Part of that identity is builder. Razorfish over the years has developed a sprawling family of in-house technologies, geared to a wide range of client needs. These tools cover ad targeting, content publishing, data visualization, and APIs/connectors. The products are the farthest thing from what you could call a “stack,” yet Razorfish has decided to unify them under a single unit, called Fluent.

From a display ad standpoint, it almost feels like the second coming of ATOM Systems, the innovative but ill-fated trading desk which was folded into Vivaki’s Audience on Demand programmatic buying hub when Publicis acquired Razorfish in 2009.

Fluent is led by Drew Kurth, Razorfish’s CEO, Digital Marketing Platforms and Services. Kurth took some time out last week to talk about Fluent.

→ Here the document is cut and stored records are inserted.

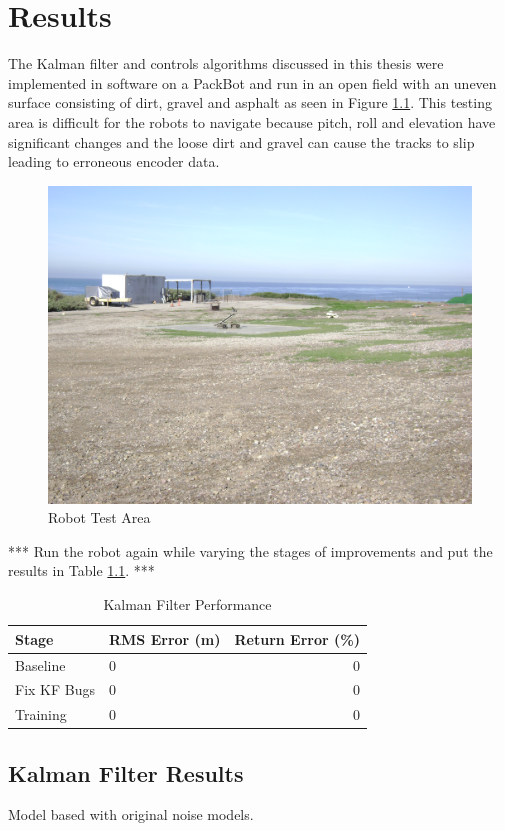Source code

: \chapter{Results}
\label{ch:results}
The Kalman filter and controls algorithms discussed in this thesis were implemented in software on a PackBot and run in an open field with an uneven surface consisting of dirt, gravel and asphalt as seen in Figure \ref{fig:resultsTestArea}. This testing area is difficult for the robots to navigate because pitch, roll and elevation have significant changes and the loose dirt and gravel can cause the tracks to slip leading to erroneous encoder data.

\begin{figure}[ht!]
	\centering
	\includegraphics[width=.75\textwidth]{images/flightFieldTestArea}
	\caption{Robot Test Area}
	\label{fig:resultsTestArea}
\end{figure}

*** Run the robot again while varying the stages of improvements and put the results in Table \ref{tab:resultsKF}. ***
\begin{table}[ht!]
\caption{Kalman Filter Performance}
\small
\centering
\begin{tabular}{@{}llr@{}} \toprule
Stage       & RMS Error (m)  & Return Error (\%) \\ \midrule
Baseline    & 0              & 0                 \\
Fix KF Bugs & 0              & 0                 \\
Training    & 0              & 0                 \\ \bottomrule
\end{tabular}
\label{tab:resultsKF}
\end{table}

\section{Kalman Filter Results}
\label{sec:kfResults}
Model based with original noise models.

AdExchanger: What’s the origin story for Fluent?

DK:  Publicis Groupe has been looking for ways to leverage some of our experience with our clients, and existing technologies. And so, the Fluent product is based on some technology that has existed here at Razorfish and was built at Razorfish over the last six or eight years. We’ve built products in the past, and that’s helped the agency and our clients, and then later turned out to more specifically help our corporate development.

I think also the notion that we would develop products helps to diversify our revenue stream. It’s good to have other lines of business. It’s certainly never going to compete with the agency services business, but it’s good to explore other models. I don’t think we would build software that is an order management system or something.

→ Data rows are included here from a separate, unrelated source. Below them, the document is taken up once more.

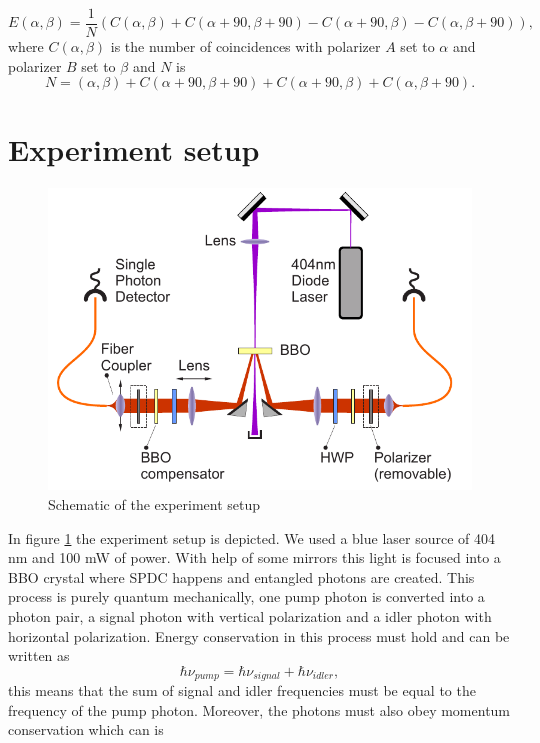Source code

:\documentclass[a4paper,10pt]{article}
\begin{document}
\begin{equation}\label{expectationvalue}E(\alpha,\beta) = \frac{1}{N}(C(\alpha,\beta)+C(\alpha+90,\beta+90)-C(\alpha+90,\beta)-C(\alpha,\beta+90)),\end{equation}
where $C(\alpha,\beta)$ is the number of coincidences with polarizer $A$ set to $\alpha$ and polarizer $B$ set to $\beta$ and $N$ is
\begin{equation}N = (\alpha,\beta)+C(\alpha+90,\beta+90)+C(\alpha+90,\beta)+C(\alpha,\beta+90).\end{equation}
\section{Experiment setup}
\begin{figure}[H]
\centering
\includegraphics[width=.9\textwidth]{img/setup}
\caption{Schematic of the experiment setup}\label{setup}
\end{figure}
In figure \ref{setup} the experiment setup is depicted. We used a blue laser source of 404 nm and 100 mW of power. With help of some mirrors this light is focused into a BBO crystal where SPDC happens and entangled photons are created. This process is purely quantum mechanically, one pump photon is converted into a photon pair, a signal photon with vertical polarization and a idler photon with horizontal polarization. Energy conservation in this process must hold and can be written as
\begin{equation}\hbar \nu_{pump} = \hbar \nu_{signal} + \hbar\nu_{idler},\end{equation}
this means that the sum of signal and idler frequencies must be equal to the frequency of the pump photon. Moreover, the photons must also obey momentum conservation which can is
\end{document}
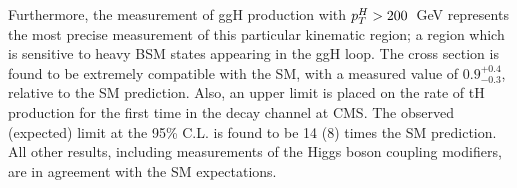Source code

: Furthermore, the measurement of ggH production with $p_T^H>200$~GeV represents the most precise measurement of this particular kinematic region; a region which is sensitive to heavy BSM states appearing in the ggH loop. The cross section is found to be extremely compatible with the SM, with a measured value of $0.9^{+0.4}_{-0.3}$, relative to the SM prediction. Also, an upper limit is placed on the rate of tH production for the first time in the \Hgg decay channel at CMS. The observed (expected) limit at the 95\% C.L. is found to be 14 (8) times the SM prediction. All other results, including measurements of the Higgs boson coupling modifiers, are in agreement with the SM expectations.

How many people work for your group?

So the onshore team is about 10 or 12 now. It will probably go to 15. And if you add in offshore and some partners from Razorfish, people who are not dedicated to Fluent but who are working on Fluent projects, the team gets very quickly to about 60. Twenty‑something offshore, 20 full‑time Fluent employees, and about 20 or so Razorfish folks that are working on it for the foreseeable future. It’s a complicated answer, right?

Slightly, but that’s often the way in agency land — nothing quite as straightforward as you would hope.

The strict answer is the Fluent payroll is 25. The offshore team is 20‑something. And then, we get some help.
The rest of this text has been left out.